*YOUR INSTRUCTIONS:*
Find every line below with the string "noindent" and pick it out.

*RAW DATA:*
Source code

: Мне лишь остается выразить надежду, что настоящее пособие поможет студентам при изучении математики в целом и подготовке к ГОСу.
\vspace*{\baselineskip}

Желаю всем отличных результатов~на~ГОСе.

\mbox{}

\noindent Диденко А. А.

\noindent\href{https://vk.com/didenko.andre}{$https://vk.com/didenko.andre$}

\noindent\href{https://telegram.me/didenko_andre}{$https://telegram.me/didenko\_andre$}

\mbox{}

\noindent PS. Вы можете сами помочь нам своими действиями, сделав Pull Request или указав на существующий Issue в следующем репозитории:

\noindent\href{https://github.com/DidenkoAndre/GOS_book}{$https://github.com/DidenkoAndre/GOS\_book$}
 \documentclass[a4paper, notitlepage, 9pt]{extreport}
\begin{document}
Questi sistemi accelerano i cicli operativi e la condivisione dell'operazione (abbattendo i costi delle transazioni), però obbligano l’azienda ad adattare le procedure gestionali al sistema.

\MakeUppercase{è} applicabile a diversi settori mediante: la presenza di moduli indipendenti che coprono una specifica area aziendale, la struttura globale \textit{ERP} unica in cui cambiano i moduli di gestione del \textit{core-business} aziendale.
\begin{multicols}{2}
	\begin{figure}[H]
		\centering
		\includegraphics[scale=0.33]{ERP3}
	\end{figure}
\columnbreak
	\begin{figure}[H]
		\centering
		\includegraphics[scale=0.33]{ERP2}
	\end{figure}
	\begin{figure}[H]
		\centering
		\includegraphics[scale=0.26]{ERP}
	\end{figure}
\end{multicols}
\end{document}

*ANSWER TO THE EXERCISE:*
\noindent Диденко А. А.
\noindent\href{https://vk.com/didenko.andre}{$https://vk.com/didenko.andre$}
\noindent\href{https://telegram.me/didenko_andre}{$https://telegram.me/didenko\_andre$}
\noindent PS. Вы можете сами помочь нам своими действиями, сделав Pull Request или указав на существующий Issue в следующем репозитории:
\noindent\href{https://github.com/DidenkoAndre/GOS_book}{$https://github.com/DidenkoAndre/GOS\_book$}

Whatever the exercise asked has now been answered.